Auto-entrepreneur Cipav : que se passe-t-il en cas de dépassement du plafond de chiffre d’affaires ?

En 2026, le régime micro-BNC reste applicable aux activités libérales lorsque le chiffre d’affaires hors taxes ne dépasse pas 83 600 € dans les conditions prévues par la réglementation. 

Le dépassement de ce seuil pendant une seule année n’entraîne pas automatiquement la perte du régime micro. L’entreprise peut continuer à en bénéficier l’année suivante si le seuil n’a pas également été dépassé l’année précédente.

La sortie du régime intervient lorsque le seuil applicable a été dépassé pendant deux années consécutives. À compter du 1er janvier de l’année suivante, l’activité ne relève alors plus du régime micro-fiscal. 

Ce changement entraîne également la fin du régime micro-social. Les cotisations sociales ne sont alors plus calculées en appliquant simplement le taux forfaitaire de 23,2 % au chiffre d’affaires. Elles relèvent des règles applicables aux travailleurs indépendants hors régime micro.

Il est donc important de suivre l’évolution de son chiffre d’affaires sur plusieurs exercices, en particulier lorsque celui-ci se rapproche du seuil de 83 600 €.

ACRE : quel taux de cotisations pour un auto-entrepreneur à la Cipav ?

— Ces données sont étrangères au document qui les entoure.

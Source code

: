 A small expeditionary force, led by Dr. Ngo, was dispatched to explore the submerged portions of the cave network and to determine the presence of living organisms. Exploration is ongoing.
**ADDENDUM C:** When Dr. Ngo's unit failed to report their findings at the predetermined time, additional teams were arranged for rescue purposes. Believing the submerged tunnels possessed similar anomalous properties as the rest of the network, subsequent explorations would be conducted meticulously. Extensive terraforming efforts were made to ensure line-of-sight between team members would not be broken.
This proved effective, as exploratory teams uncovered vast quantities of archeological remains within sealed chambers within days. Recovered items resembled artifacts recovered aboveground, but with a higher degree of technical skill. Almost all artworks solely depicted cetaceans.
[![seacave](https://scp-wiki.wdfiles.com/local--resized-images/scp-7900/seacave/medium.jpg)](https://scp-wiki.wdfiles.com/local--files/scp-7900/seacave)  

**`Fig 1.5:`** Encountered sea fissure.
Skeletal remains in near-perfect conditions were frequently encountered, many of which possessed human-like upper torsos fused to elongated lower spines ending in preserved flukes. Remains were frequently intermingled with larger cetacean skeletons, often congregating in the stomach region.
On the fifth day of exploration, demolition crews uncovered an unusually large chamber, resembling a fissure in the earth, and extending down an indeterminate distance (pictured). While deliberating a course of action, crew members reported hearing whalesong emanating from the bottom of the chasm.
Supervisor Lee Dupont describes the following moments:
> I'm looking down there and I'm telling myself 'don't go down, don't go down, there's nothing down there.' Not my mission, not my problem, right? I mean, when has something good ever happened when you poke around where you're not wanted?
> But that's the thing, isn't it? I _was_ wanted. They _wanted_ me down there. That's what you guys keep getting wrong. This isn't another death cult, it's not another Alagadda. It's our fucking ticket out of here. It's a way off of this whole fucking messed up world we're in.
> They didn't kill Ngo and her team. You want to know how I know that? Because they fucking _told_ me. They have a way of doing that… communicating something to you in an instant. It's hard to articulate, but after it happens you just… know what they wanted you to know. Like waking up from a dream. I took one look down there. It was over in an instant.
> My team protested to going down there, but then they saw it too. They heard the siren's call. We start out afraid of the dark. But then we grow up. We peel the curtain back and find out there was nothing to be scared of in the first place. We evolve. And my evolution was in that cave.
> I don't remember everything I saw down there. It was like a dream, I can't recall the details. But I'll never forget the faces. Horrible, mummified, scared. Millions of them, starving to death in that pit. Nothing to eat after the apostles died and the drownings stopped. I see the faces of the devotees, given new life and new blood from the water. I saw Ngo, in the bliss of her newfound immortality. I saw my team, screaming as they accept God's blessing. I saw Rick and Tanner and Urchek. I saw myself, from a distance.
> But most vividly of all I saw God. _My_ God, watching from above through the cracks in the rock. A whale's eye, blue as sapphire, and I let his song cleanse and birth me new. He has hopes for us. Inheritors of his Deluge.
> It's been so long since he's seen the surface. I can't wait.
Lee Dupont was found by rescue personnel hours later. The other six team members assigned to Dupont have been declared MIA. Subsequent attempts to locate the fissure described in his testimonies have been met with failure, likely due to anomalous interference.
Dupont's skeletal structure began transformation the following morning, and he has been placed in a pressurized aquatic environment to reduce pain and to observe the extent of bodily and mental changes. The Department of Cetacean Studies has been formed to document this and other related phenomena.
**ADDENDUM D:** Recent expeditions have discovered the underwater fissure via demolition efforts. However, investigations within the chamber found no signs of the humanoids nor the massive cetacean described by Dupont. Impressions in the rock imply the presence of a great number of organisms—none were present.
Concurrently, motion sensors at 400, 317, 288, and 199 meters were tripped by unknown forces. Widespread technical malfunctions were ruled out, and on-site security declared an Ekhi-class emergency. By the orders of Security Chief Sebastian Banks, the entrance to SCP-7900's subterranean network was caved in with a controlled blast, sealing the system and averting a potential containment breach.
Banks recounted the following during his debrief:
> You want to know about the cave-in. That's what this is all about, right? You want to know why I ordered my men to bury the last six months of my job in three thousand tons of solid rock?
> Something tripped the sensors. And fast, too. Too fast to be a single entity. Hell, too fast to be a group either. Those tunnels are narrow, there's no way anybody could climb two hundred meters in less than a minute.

Les micro-entrepreneurs relevant de la Cipav peuvent bénéficier de l’Aide à la création ou à la reprise d’une entreprise (ACRE) lorsqu’ils remplissent les conditions prévues par la réglementation. Ce dispositif permet de profiter temporairement d’un taux réduit de cotisations sociales au début de l’activité. 

L’ACRE ne modifie pas la base de calcul des cotisations : celles-ci restent calculées sur le chiffre d’affaires encaissé. C’est le taux appliqué à ce chiffre d’affaires qui est temporairement réduit.

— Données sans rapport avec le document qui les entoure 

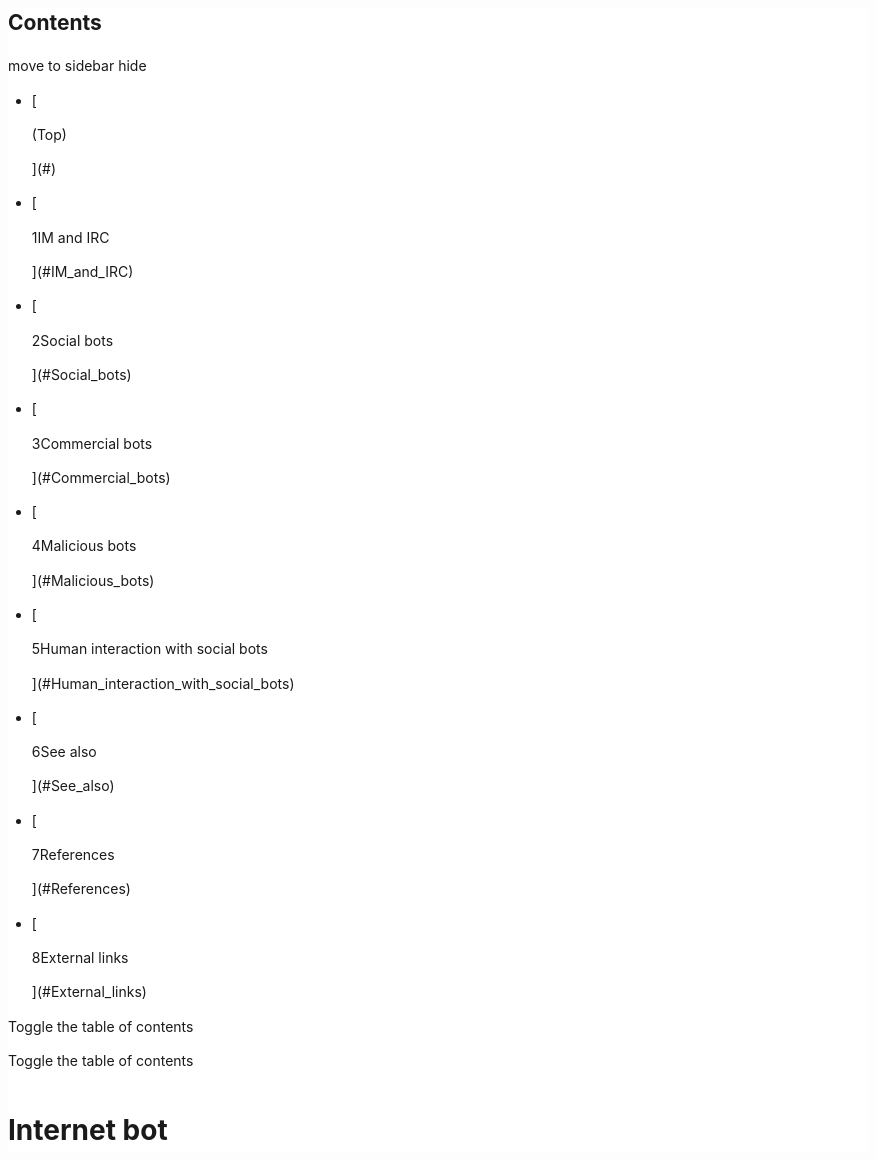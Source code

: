 ## Contents

move to sidebar hide

- [
    
    (Top)
    
    ](#)
- [
    
    1IM and IRC
    
    ](#IM_and_IRC)
    
- [
    
    2Social bots
    
    ](#Social_bots)
    
- [
    
    3Commercial bots
    
    ](#Commercial_bots)
    
- [
    
    4Malicious bots
    
    ](#Malicious_bots)
    
- [
    
    5Human interaction with social bots
    
    ](#Human_interaction_with_social_bots)
    
- [
    
    6See also
    
    ](#See_also)
    
- [
    
    7References
    
    ](#References)
    
- [
    
    8External links
    
    ](#External_links)
    

Toggle the table of contents

 Toggle the table of contents

# Internet bot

Pour les micro-entrepreneurs, l’exonération s’applique pendant une période limitée à compter du début d’activité. À son terme, le taux normal correspondant à la nature de l’activité s’applique de nouveau. Pour une profession libérale réglementée relevant de la Cipav, le taux de droit commun est de 23,2 % en 2026

L’ACRE est soumise à des conditions d’éligibilité. Il est donc nécessaire de vérifier sa situation au moment de la création ou de la reprise de l’activité et d’effectuer les démarches requises auprès de l’Urssaf lorsque celles-ci sont nécessaires.

Le bénéfice de l’ACRE peut réduire le montant des cotisations dues pendant la période concernée. Il est toutefois important de tenir compte de ses conséquences sur les droits sociaux acquis, notamment pour la retraite.